SEED-Voken is designed for real-world adoption:

  • Hardware Support: Fully compatible with NVIDIA GPUs (e.g., V100) and Huawei Ascend 910B NPUs. Training and inference performance are nearly identical across platforms.
  • Pretrained Models: Ready-to-use tokenizers for text-to-image generation (16K and 262K codebooks) are publicly available, eliminating the need for costly pretraining unless custom domains are required.
  • Dataset Compatibility: Supports standard formats:
    • Image: ImageNet-2012
    • Video: UCF-101 (compatible with VideoGPT preprocessing)
    • Text-to-Image: WebDataset-formatted tar files (e.g., LAION, CC12M)
  • Framework: Built on PyTorch and PyTorch Lightning, with clear training and evaluation scripts provided in the repository.

Integration is straightforward: load a pretrained tokenizer, encode your images or videos into discrete tokens, and feed them into your autoregressive model—no modifications needed.

Limitations and Considerations

While SEED-Voken excels in autoregressive visual generation, it’s important to note its scope:

  • Task-Specific: Optimized for generative modeling, not general vision tasks like classification or detection.
  • Compute Requirements: Full pretraining from scratch demands large datasets and significant compute (though inference with pretrained models is lightweight).
  • Environment Constraints: NPU training requires specific CANN and PyTorch-NPU versions (e.g., CANN 8.0.T13 for images), which may require environment setup adjustments.

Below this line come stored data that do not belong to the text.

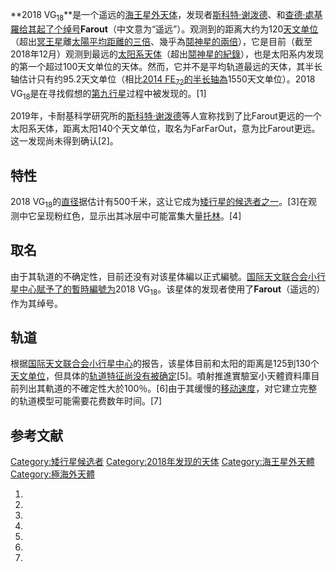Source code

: **2018 VG<sub>18</sub>**是一个遥远的[海王星外天体](https://zh.wikipedia.org/wiki/海王星外天体 "wikilink")，发现者[斯科特·谢泼德](../Page/斯科特·谢泼德.md "wikilink")、和[查德·處基羅给其起了个绰号](https://zh.wikipedia.org/wiki/查德·處基羅 "wikilink")**Farout**（中文意为“遥远”）。观测到的距离大约为120[天文单位](https://zh.wikipedia.org/wiki/天文单位 "wikilink")（超出[冥王星](../Page/冥王星.md "wikilink")離[太陽平均距離的三倍](https://zh.wikipedia.org/wiki/太陽 "wikilink")、幾乎為[鬩神星的兩倍](https://zh.wikipedia.org/wiki/鬩神星 "wikilink")），它是目前（截至2018年12月）观测到最远的[太阳系](https://zh.wikipedia.org/wiki/太阳系 "wikilink")[天体](https://zh.wikipedia.org/wiki/天体 "wikilink")（超出[鬩神星的紀錄](https://zh.wikipedia.org/wiki/鬩神星 "wikilink")），也是太阳系内发现的第一个超过100天文单位的天体。然而，它并不是平均轨道最远的天体，其半长轴估计只有约95.2天文单位（相比[2014 FE<sub>72</sub>的半长轴為](../Page/2014_FE72.md "wikilink")1550天文单位）。2018 VG<sub>18</sub>是在寻找假想的[第九行星](../Page/第九行星.md "wikilink")过程中被发现的。\[1\]

2019年，卡耐基科学研究所的[斯科特·谢泼德](../Page/斯科特·谢泼德.md "wikilink")等人宣称找到了比Farout更远的一个太阳系天体，距离太阳140个天文单位，取名为FarFarOut，意为比Farout更远。这一发现尚未得到确认\[2\]。

## 特性

2018 VG<sub>18</sub>的[直径](../Page/直径.md "wikilink")据估计有500千米，这让它成为[矮行星的候选者之一](https://zh.wikipedia.org/wiki/矮行星 "wikilink")。\[3\]在观测中它呈现粉红色，显示出其冰层中可能富集大量[托林](../Page/托林_\(天文学\).md "wikilink")。\[4\]

## 取名

由于其轨道的不确定性，目前还没有对该星体編以正式編號。[国际天文联合会小行星中心賦予了的暫時編號为](https://zh.wikipedia.org/wiki/国际天文联合会 "wikilink")2018 VG<sub>18</sub>。该星体的发现者使用了**Farout**（遥远的）作为其绰号。

## 轨道

根据[国际天文联合会](https://zh.wikipedia.org/wiki/国际天文联合会 "wikilink")[小行星中心](../Page/小行星中心.md "wikilink")的报告，该星体目前和太阳的距离是125到130个[天文单位](https://zh.wikipedia.org/wiki/天文单位 "wikilink")，但具体的[轨道特征尚没有被确定](https://zh.wikipedia.org/wiki/轨道类型 "wikilink")\[5\]。噴射推進實驗室小天體資料庫目前列出其軌道的不確定性大於100％。\[6\]由于其缓慢的[移动速度](../Page/轨道速度.md "wikilink")，对它建立完整的轨道模型可能需要花费数年时间。\[7\]

## 参考文献

[Category:矮行星候选者](https://zh.wikipedia.org/wiki/Category:矮行星候选者 "wikilink") [Category:2018年发现的天体](https://zh.wikipedia.org/wiki/Category:2018年发现的天体 "wikilink") [Category:海王星外天體](https://zh.wikipedia.org/wiki/Category:海王星外天體 "wikilink") [Category:極海外天體](https://zh.wikipedia.org/wiki/Category:極海外天體 "wikilink")

1.
2.
3.
4.
5.
6.
7.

However, for teams focused on scalable, high-quality visual synthesis—especially those exploring large codebooks or multimodal architectures—these trade-offs are well worth it.

Summary

SEED-Voken solves a foundational bottleneck in autoregressive visual generation: scalable, stable, and high-fidelity tokenization. With its IBQ method, it enables codebooks an order of magnitude larger than previous approaches while maintaining high utilization and reconstruction quality. Combined with Open-MAGVIT2’s support for both images and videos, and its compatibility with mainstream hardware, SEED-Voken is a compelling choice for researchers and engineers building the next generation of generative vision systems. Whether you’re fine-tuning a text-to-image model or developing a video synthesis pipeline, SEED-Voken provides the tokenization backbone you need—open, efficient, and future-ready.